In this study, changes of diagnostic accuracy, inter-observer agreement and Intra-observer reproducibility between with and without AI assistance were investigated. The results showed that AI-assisted software can eliminating both inter- and intra-rater variability. Furthermore, with the assistance of bone age AI software, the diagnostic accuracy of bone age assessment can be improved for less experienced radiologists.
With the use of AI and machine learning, especially the most known machine learning method deep learning, new possibilities for automated BAA have emerged[5–7]. The most popular deep learning is convolutional neural networks (CNNs), which has tremendous progress in recent years, and there are numerous publications about the use of CNNs in BAA[4, 8–11, 14, 15]. Radiological Society of North America (RSNA) launched a BAA challenge in 2017 and many machine learning methods achieved good results[18, 19]. The AI tool used in this study is based on CNNs method.
The emergence of fully automatic AI software help us overcome complexity and time consumption in the interpretation process. Most publications discuss the data between AI and radiologists with convincible good results about improved accuracy or reduced complexity and time. But it is not yet the reality to send the AI results directly to the pediatrician without confirmation of radiologist. In clinical practice, the purpose of AI-assisted software is to assist the radiologist but not to use it independently. Only by validating the results of AI-assisted software in in daily routine can it truly prove its value. So two images interpretation scenarios “without AI” and ”with AI” were included in our research. Our results demonstrated that with the assistance of AI, accuracy of residents’ results improved significantly, which were same as most similar publications.
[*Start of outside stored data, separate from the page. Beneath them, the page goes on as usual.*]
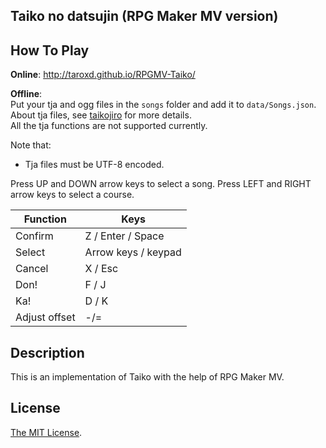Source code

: Taiko no datsujin (RPG Maker MV version)
------

## How To Play ##
**Online**: <http://taroxd.github.io/RPGMV-Taiko/>

**Offline**:  
Put your tja and ogg files in the `songs` folder and add it to `data/Songs.json`.  
About tja files, see [taikojiro](http://www.nicovideo.jp/watch/sm5463901) for more details.  
All the tja functions are not supported currently.

Note that:
* Tja files must be UTF-8 encoded.

Press UP and DOWN arrow keys to select a song. Press LEFT and RIGHT arrow keys to select a course.

|  Function     |  Keys                       |
| ------------- | --------------------------- |
| Confirm       |  Z / Enter / Space          |
| Select        |  Arrow keys / keypad        |
| Cancel        |  X / Esc                    |
| Don!          |  F / J                      |
| Ka!           |  D / K                      |
| Adjust offset | -/=                      |

## Description ##
This is an implementation of Taiko with the help of RPG Maker MV.  

## License ##
[The MIT License](https://github.com/taroxd/RPGMV-Taiko/blob/master/LICENSE).
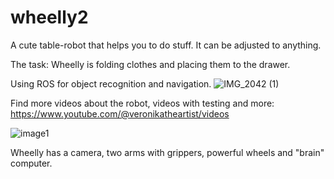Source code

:# wheelly2
A cute table-robot that helps you to do stuff. It can be adjusted to anything.

The task: Wheelly is folding clothes and placing them to the drawer.

Using ROS for object recognition and navigation.
![IMG_2042 (1)](https://github.com/Veroni/wheelly2/assets/8210905/459326f8-55e6-480b-8167-60361233b1e4)

Find more videos about the robot, videos with testing and more: https://www.youtube.com/@veronikatheartist/videos

![image1](https://user-images.githubusercontent.com/8210905/235582721-8ea7e4e8-e1f0-4e5e-afac-b4fafb2f8ced.jpeg)

Wheelly has a camera, two arms with grippers, powerful wheels and "brain" computer.
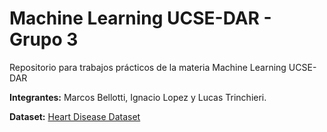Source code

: # Machine Learning UCSE-DAR - Grupo 3
Repositorio para trabajos prácticos de la materia Machine Learning UCSE-DAR

**Integrantes:** Marcos Bellotti, Ignacio Lopez y Lucas Trinchieri.

**Dataset:** [Heart Disease Dataset](https://www.kaggle.com/datasets/nezahatkk/heart-disease-data)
One of the challenges in BAA is the variability in radiologist clinical interpretation of bone age radiographs, both for inter- and intra- observer. Will automated bone age tools eliminate enhance inter-observer diagnostic consistency or intra-observer diagnostic reproducibility? There is only a few papers focused on it. A study by Tajmir et al[16] revealed that AI BAA improved the radiologist performance while decreased the variation (ICC without AI was 0.9914, with AI was 0.9951). Only three radiologists participated in image interpretation. Lee et al[12] developed a deep learning-based hybrid (GP and modified TW) method for BAA and the ICC of the two radiologists slightly increased with AI model assistance (from 0.945 to 0.990). In another study by Koc et al[20], the ICC were 0.980 for with AI and 0.980 with AI (BoneXpert). The inter-observer variability was not eliminate in their research. Our study demonstrated that, AI bone age tools can eliminate both inter-observer variability and intra- observer variability. 6 observers were analyzed and the intra- observer variability was also compared.
It is well known that the GP and TW methods are most commonly used clinical approaches for BAA. GP is the most popular method among pediatricians and radiologists, as BAA by GP is relatively quick and easy to learn. But GP method itself has significant inter-observer and intra-observer variability[21]. The TW method is considered to be more accurate and objective than the GP method and lower variability than GP[22, 23]. So we chose the TW method and the TW-based AI software in our study. Skeletal maturity varies by ethnicity, geographic location, and socioeconomic status. Caucasian reference standards cannot be expected to be used for comparison in China. So a modified TW3 standard modified for Chinese people was applied in our research. The bone age reference standards modified for Chinese was approved by the national official standards certification center. The AI software used in the research was also designed for Chinese by modified TW3 standard.
TW3-Carpal was less evaluated than TW3-RUS as the epiphysis of ulna and all carpal bones are less reliable as indicators of bone age for female from 2 to 7 years old and males from 3 to 9 years old. But the inter- and intra- observer variability can be evaluated as there is evaluation criterion for TW3-RUS. Thus, we designed our study to investigate the inter- and intra- observer variability for TW3-RUS and also for TW3-Carpal. And the study population was preschool children between 3 years to 6 years.
There were several limitations in this study. First, this was a single-center study with a small and single-ethnicity sample size, and only preschool children were enrolled. In the future, prospective multicenter studies with more cases will be performed. Second, the interpretation time was not recorded. Time consumption should be compared though many research already demonstrated that AI-assisted software can obviously reduce the diagnostic time[9, 10, 14].
For preschool children X-ray bone age assessment, besides improving diagnostic accuracy, bone age AI-assisted software can also increase inter-observer agreement and intra-observer reproducibility. AI-assisted software can be an effective diagnostic tool for residents during BAA.